▶ **Work to complete**
Repeat the first line of the listing and each line after it, exactly, through the line containing "A variable declared".

%%

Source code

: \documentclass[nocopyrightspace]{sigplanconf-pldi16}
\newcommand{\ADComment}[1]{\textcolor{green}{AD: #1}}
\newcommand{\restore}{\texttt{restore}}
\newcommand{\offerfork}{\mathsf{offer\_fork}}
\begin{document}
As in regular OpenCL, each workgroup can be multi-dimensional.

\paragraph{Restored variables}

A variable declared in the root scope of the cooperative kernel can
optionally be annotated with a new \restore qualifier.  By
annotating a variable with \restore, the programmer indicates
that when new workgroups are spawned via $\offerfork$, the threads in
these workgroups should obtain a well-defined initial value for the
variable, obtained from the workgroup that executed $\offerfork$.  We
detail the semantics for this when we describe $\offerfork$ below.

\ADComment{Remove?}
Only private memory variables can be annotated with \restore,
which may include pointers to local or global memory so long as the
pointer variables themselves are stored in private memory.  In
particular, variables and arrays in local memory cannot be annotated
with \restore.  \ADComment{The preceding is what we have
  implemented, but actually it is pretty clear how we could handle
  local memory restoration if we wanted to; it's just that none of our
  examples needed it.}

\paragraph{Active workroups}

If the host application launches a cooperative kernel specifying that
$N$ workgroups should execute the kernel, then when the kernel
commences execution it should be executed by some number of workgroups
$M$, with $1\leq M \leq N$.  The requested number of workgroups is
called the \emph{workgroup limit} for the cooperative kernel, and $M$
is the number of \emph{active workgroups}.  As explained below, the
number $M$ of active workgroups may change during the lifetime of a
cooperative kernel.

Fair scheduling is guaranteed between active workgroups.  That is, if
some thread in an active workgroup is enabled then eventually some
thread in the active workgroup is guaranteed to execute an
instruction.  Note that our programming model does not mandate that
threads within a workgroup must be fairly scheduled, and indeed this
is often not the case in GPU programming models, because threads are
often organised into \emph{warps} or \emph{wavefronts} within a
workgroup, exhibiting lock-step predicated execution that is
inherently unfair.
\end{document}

%%

▶ **Response to this task**
Source code

: \documentclass[nocopyrightspace]{sigplanconf-pldi16}
\newcommand{\ADComment}[1]{\textcolor{green}{AD: #1}}
\newcommand{\restore}{\texttt{restore}}
\newcommand{\offerfork}{\mathsf{offer\_fork}}
\begin{document}
As in regular OpenCL, each workgroup can be multi-dimensional.

\paragraph{Restored variables}

A variable declared in the root scope of the cooperative kernel can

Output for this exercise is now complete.